After weeks of subzero Celsius temps here in Sweden, the thermometer and the sun were up as the Fall 2019 season kicked off with Whyred’s womenswear show. Though it was presented in the grand concert hall at Berns, built in 1863, where glamour girls like Marlene Dietrich and the Supremes performed, the show was informed by punk rather than polish. Inspired by the ’80s indie guitar scene in London, which, the show notes explained, came after New Wave and before grunge, creative director Roland Hjort showed his clothes on models who looked like they were coming home from a rocking all-nighter.

Having name-checked Bobby Gillespie as an exemplar, Hjort showed plenty of tweedy menswear pieces, in keeping with fashion’s current fixation with gender fluidity, which were sometimes paired with shiny vinyl.
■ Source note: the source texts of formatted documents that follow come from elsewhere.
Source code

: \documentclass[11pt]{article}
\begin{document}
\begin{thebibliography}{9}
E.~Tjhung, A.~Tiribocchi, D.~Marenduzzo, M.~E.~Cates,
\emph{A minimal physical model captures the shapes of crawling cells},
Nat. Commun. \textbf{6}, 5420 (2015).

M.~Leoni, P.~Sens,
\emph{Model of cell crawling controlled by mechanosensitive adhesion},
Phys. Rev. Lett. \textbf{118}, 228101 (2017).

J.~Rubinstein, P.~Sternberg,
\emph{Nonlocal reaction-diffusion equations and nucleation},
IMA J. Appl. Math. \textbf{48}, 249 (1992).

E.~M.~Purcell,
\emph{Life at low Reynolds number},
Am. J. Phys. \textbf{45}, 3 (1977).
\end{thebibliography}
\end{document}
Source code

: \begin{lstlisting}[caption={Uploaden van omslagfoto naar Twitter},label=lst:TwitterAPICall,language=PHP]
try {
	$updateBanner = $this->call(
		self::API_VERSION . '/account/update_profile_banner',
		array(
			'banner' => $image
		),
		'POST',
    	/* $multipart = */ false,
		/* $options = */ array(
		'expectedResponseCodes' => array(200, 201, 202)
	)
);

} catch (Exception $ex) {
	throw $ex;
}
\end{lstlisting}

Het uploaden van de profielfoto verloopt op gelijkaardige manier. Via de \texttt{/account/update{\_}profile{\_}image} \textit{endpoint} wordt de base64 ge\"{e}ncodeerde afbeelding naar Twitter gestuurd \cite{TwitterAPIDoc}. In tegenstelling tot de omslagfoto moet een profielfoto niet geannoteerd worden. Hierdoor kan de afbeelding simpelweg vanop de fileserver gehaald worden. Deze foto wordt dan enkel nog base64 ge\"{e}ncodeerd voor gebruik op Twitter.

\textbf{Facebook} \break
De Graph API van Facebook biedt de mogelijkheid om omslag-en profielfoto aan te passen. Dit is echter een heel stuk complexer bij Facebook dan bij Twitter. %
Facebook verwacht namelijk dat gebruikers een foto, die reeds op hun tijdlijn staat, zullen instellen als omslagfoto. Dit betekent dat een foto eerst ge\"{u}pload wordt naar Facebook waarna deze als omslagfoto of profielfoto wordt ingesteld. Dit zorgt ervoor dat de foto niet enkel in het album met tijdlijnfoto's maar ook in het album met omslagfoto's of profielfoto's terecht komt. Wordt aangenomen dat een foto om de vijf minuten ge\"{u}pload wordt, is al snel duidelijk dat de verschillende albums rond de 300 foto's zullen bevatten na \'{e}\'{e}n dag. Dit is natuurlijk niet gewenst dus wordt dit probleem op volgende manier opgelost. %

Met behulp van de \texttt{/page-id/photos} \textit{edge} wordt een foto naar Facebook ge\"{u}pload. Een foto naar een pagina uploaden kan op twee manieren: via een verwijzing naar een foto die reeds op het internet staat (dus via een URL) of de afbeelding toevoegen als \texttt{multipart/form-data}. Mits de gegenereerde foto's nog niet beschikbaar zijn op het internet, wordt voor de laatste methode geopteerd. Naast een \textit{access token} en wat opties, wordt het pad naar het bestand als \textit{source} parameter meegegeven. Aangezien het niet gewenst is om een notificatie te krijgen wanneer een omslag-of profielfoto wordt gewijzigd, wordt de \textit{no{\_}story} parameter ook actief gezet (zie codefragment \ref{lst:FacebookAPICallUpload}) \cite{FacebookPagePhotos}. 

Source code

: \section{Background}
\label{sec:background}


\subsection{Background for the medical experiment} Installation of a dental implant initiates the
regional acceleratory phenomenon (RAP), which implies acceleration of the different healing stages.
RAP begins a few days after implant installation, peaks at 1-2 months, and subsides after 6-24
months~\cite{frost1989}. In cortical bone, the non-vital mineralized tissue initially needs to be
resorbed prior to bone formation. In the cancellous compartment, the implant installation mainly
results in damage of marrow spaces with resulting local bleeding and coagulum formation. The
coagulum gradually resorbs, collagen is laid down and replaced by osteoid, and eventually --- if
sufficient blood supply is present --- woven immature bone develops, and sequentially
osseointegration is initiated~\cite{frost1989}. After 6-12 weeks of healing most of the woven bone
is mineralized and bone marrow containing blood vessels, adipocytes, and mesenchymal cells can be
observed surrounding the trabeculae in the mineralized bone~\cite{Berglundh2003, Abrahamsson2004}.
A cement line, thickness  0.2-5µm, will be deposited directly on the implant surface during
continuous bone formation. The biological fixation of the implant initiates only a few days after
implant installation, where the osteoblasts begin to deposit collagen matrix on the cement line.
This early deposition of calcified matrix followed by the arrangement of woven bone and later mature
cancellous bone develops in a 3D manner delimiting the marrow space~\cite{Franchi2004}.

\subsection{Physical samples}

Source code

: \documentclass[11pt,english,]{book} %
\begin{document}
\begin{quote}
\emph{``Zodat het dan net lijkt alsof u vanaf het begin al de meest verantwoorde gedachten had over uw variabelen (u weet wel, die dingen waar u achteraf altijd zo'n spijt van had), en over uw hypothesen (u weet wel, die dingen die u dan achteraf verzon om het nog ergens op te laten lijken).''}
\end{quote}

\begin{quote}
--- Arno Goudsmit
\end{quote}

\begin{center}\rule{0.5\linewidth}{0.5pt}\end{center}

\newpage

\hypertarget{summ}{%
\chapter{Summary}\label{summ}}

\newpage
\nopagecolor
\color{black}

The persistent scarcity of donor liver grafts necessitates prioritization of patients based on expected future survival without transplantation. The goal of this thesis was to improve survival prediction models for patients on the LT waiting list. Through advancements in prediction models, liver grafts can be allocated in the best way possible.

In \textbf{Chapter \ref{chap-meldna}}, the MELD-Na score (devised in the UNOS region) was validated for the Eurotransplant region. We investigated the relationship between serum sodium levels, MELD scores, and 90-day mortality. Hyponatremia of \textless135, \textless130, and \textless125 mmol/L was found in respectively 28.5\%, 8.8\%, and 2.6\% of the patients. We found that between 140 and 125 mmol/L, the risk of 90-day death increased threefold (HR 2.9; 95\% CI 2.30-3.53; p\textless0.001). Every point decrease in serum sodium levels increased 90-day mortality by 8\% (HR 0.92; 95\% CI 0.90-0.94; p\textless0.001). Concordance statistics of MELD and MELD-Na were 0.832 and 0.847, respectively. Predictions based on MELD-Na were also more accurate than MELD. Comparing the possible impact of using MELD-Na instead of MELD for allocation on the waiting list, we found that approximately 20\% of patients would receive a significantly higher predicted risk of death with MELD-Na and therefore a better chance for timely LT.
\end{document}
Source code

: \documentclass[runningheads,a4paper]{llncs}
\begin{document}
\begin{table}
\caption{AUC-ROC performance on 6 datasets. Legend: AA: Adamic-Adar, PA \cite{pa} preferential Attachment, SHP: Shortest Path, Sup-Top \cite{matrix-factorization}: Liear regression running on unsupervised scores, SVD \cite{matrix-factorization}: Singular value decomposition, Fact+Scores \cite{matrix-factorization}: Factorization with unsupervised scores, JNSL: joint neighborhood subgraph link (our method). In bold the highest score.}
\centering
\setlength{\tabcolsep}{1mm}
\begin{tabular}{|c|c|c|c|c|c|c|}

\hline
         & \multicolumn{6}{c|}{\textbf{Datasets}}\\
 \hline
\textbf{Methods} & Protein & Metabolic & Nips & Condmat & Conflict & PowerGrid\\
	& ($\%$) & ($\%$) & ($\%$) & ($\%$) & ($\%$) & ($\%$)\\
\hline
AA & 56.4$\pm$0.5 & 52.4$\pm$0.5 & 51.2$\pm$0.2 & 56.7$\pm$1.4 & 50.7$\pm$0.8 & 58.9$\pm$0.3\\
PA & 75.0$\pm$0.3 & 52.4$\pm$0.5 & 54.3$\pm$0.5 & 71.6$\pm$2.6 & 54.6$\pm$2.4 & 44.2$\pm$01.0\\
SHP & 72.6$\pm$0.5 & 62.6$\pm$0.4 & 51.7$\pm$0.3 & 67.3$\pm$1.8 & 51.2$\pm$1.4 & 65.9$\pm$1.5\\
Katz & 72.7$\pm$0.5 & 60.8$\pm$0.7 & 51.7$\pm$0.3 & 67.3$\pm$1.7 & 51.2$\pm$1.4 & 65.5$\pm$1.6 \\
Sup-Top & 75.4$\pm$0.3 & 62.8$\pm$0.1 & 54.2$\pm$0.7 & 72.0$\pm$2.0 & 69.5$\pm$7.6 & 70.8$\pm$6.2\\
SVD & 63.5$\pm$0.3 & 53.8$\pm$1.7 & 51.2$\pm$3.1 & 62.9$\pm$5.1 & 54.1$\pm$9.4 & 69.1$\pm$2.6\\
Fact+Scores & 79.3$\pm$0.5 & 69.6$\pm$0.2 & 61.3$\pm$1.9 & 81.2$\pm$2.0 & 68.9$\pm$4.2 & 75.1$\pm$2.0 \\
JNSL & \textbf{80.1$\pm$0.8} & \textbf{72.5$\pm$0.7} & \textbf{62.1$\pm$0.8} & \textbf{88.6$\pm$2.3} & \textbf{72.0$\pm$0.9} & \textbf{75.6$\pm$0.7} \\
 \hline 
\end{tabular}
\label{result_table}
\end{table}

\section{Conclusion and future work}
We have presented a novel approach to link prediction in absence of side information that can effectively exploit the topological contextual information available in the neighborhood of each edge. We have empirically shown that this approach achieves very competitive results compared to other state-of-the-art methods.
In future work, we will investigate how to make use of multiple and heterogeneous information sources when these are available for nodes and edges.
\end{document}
Girlier and very mod minidresses, one in a blue plaid worn with short boots and tights, were intricately pleated. Variations of the pentagram appeared in insets throughout, as well as on the patches that adorned many pieces, including the company’s star coat, first designed 16 years ago and still a best seller.

If Whyred’s show rocked, AltewaiSaome’s rolled to a gentler beat. Japonisme, which appeared in several Pre-Fall collections, Valentino among them, showed up here in kimono details. Softly draped pieces contrasted with the more tailored pants that designers Natalia Altewai and Randa Saome often layered them over.